These days we live in a world where information is oddly durable and oddly ephemeral. In the long run only plastic survives as well as a pottery shard, so our archaeological legacy will mouse mats and promotional mugs. The ones and zeros you are reading right now will have disappeared long before the last person to leave flicks off the switch. Even so, online data endures: when I google myself (doesn’t everyone do that?) I find a 10 year old post in a news group about Terry Pratchett.
However, data on specific machines is frighteningly fragile. Recently – and it’s hard for me to admit this in public – I had a data back-up disaster. To cut this embarrassing story short, I carefully selected all my most precious and pertinant files and … deleted them. Recovery software helped me restore some things, but the rest were blown into random bits and bytes. This included things going back 10 years or so, and a lot of the interim backups. We are talking data armageddon.
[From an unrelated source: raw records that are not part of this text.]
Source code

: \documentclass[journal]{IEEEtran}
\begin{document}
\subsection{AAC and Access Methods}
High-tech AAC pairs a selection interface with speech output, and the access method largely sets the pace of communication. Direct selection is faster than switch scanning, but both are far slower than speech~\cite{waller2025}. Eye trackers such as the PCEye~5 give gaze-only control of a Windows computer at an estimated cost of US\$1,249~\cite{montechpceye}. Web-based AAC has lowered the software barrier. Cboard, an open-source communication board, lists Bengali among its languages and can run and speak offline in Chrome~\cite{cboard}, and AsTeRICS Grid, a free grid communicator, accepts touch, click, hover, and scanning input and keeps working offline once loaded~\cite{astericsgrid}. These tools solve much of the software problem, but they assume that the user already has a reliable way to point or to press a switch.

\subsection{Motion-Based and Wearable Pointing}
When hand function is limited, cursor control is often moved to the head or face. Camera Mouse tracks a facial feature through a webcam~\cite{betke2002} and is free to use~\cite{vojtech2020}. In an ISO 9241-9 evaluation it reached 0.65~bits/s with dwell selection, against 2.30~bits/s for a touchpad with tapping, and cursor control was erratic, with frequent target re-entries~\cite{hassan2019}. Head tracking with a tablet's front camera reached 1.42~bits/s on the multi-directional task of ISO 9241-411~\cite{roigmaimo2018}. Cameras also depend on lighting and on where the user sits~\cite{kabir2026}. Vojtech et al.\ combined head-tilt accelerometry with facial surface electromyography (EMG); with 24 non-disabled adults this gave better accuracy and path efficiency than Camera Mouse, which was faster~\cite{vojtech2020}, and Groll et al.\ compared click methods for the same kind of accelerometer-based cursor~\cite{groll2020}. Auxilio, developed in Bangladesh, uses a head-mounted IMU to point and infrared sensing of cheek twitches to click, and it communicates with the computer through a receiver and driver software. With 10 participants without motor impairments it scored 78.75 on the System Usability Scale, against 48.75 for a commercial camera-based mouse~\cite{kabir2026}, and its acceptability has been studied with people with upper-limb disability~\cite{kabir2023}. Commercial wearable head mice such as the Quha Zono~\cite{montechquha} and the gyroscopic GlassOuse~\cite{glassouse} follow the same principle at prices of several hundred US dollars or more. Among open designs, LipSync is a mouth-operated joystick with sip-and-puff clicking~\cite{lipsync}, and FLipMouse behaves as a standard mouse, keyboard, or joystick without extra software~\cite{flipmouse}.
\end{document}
What has been a surprise is that the whole exercise has been something of a data-detox. It was strangely cleansing to be freed of folders of stuff relating to bad times. After the initial shock I found that the only things that I really minded are the personal and creative stuff. Thankfully, the best of the photos are on Picassa and the creative writing came back via the Way Back Machine. A few weeks on, the only things I mind losing are the soft copies of two of my MSc assignments. Other than that… not much really. In fact, other than that, it’s been decidedly liberating.
The obvious lesson, of course, is to store off-site and on other media.
But I wonder if the real lesson is the one about letting go and moving on, being the person you are now not the person you were then, treading the hard-drive lightly and all that guff.
Which seems a timely thought as one year fades and a new one starts. So let me wish you a good and happy Christmas and hope that the New Year is a time when we all let go of things best left behind.